• **Stored entries**:

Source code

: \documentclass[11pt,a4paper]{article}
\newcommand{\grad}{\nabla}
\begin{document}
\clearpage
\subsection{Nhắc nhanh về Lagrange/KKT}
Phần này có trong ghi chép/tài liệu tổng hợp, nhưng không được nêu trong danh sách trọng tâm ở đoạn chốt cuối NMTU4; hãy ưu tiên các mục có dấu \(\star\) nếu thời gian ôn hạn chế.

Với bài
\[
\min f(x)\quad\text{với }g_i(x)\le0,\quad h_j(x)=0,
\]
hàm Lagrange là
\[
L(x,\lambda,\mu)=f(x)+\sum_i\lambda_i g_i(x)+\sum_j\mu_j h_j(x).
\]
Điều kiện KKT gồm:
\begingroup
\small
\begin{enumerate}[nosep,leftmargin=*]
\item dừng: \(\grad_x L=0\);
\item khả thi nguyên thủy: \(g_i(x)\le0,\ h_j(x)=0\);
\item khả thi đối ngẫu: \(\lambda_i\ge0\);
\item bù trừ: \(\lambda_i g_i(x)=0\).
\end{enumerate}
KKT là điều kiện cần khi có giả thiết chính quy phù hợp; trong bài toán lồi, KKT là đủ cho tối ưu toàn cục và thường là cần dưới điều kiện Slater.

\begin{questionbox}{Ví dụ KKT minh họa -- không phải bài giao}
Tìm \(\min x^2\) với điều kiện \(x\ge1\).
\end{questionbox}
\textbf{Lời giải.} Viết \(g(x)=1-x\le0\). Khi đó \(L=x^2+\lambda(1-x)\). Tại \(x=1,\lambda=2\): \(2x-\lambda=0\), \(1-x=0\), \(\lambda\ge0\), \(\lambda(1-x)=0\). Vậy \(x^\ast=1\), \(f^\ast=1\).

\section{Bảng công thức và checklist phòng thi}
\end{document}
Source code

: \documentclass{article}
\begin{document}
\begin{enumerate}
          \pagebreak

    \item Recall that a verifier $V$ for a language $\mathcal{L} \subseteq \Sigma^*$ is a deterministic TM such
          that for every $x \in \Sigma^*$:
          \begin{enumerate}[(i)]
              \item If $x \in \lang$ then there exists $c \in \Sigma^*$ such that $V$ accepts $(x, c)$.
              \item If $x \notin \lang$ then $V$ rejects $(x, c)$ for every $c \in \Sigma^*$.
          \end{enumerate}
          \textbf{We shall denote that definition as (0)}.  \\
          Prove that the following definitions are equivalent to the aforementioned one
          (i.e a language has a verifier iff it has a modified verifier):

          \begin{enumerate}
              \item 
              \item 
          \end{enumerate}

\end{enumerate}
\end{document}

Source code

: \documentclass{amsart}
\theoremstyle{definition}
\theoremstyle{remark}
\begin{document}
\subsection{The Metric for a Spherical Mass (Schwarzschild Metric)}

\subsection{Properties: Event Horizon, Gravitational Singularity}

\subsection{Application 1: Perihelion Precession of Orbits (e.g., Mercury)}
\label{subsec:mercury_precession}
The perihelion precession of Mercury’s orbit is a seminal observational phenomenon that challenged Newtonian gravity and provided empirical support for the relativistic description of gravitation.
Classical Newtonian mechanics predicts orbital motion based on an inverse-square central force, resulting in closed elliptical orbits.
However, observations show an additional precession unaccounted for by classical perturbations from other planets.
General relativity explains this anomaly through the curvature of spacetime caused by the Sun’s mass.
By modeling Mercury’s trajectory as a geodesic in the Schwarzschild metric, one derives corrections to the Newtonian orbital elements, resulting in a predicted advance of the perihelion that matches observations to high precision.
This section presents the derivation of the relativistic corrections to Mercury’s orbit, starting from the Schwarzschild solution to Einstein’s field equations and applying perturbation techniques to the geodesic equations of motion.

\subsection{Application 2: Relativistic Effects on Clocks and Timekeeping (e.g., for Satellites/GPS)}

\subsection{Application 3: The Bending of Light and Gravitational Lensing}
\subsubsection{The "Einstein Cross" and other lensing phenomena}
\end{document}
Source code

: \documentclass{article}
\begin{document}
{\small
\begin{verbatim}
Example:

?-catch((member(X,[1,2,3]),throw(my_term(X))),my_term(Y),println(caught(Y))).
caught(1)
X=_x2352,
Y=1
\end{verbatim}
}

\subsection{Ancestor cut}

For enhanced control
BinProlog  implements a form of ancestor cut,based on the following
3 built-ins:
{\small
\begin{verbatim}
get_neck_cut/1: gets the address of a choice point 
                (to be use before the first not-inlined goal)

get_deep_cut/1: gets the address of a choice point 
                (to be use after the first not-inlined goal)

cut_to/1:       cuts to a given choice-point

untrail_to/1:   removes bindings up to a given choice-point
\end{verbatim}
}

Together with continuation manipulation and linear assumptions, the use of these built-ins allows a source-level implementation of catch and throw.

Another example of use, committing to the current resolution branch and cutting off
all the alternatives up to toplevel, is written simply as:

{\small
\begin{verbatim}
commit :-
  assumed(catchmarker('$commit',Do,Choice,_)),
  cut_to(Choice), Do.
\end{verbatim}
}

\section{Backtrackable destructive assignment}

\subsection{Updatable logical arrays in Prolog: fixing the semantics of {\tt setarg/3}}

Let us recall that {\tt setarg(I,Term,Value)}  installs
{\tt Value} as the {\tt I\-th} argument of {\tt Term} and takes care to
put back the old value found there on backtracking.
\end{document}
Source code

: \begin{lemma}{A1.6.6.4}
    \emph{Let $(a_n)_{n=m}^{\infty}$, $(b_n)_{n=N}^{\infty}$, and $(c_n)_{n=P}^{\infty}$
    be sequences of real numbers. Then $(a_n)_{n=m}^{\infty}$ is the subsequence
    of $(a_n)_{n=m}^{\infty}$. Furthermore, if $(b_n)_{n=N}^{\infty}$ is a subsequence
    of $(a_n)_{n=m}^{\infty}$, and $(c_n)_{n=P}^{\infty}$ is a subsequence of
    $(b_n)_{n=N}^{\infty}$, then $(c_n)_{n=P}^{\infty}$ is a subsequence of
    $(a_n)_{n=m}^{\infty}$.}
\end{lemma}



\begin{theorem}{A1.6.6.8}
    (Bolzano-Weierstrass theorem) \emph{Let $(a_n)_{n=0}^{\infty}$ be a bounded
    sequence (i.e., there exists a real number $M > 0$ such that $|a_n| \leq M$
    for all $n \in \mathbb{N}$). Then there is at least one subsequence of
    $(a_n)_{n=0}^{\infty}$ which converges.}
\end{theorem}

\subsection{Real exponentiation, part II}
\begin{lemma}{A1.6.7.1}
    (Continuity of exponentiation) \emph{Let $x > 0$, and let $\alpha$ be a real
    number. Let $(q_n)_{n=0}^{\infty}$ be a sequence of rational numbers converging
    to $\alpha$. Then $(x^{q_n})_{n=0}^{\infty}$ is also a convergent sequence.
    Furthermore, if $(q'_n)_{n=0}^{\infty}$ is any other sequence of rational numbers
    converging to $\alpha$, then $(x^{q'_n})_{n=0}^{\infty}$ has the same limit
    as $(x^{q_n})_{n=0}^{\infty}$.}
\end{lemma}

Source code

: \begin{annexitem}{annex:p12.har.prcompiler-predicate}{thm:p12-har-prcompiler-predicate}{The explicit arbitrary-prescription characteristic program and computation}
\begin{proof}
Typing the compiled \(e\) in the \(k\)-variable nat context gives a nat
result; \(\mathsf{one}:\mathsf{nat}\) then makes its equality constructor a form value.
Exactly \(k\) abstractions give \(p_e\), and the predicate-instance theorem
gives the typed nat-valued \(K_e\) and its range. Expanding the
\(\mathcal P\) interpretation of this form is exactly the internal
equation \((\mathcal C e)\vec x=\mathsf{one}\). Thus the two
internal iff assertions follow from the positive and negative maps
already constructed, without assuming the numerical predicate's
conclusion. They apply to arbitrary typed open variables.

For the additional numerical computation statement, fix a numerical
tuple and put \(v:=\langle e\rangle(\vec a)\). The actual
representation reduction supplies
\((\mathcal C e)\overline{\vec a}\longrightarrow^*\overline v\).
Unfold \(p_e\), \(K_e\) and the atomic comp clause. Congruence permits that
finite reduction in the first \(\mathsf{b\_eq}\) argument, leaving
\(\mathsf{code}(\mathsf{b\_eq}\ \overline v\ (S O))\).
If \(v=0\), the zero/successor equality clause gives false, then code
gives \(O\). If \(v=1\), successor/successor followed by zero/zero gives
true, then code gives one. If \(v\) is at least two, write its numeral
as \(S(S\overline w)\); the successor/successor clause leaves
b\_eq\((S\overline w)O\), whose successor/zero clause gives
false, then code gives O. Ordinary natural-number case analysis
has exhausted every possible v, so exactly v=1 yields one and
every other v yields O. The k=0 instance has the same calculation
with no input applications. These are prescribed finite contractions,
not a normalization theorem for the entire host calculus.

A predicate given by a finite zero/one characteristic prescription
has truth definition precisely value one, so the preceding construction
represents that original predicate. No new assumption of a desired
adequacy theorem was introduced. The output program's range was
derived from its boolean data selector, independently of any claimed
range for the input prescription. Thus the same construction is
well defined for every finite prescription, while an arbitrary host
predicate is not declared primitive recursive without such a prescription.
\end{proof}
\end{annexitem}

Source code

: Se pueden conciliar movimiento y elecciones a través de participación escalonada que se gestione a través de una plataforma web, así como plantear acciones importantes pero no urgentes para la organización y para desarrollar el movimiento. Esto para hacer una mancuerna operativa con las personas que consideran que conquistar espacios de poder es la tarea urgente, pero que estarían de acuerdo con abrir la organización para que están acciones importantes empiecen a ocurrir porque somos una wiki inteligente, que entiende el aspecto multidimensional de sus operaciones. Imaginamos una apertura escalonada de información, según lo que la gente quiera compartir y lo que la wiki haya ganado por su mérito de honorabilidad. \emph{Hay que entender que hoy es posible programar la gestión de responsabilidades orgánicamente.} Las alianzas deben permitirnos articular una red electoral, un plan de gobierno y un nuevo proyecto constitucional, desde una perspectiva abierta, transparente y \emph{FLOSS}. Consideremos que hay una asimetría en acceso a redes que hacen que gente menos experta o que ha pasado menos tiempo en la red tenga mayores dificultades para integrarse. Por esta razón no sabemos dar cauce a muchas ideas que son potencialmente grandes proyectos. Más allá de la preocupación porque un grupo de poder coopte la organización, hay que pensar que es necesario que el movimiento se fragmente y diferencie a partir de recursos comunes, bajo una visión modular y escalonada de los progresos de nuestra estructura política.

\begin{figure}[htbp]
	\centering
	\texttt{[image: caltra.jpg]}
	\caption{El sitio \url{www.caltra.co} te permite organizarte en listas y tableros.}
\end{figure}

• **YOUR GOAL**: Search the entries for the word "kiện" and copy every line that has it.

• **ANSWER SPACE**:
Điều kiện KKT gồm:
KKT là điều kiện cần khi có giả thiết chính quy phù hợp; trong bài toán lồi, KKT là đủ cho tối ưu toàn cục và thường là cần dưới điều kiện Slater.
Tìm \(\min x^2\) với điều kiện \(x\ge1\).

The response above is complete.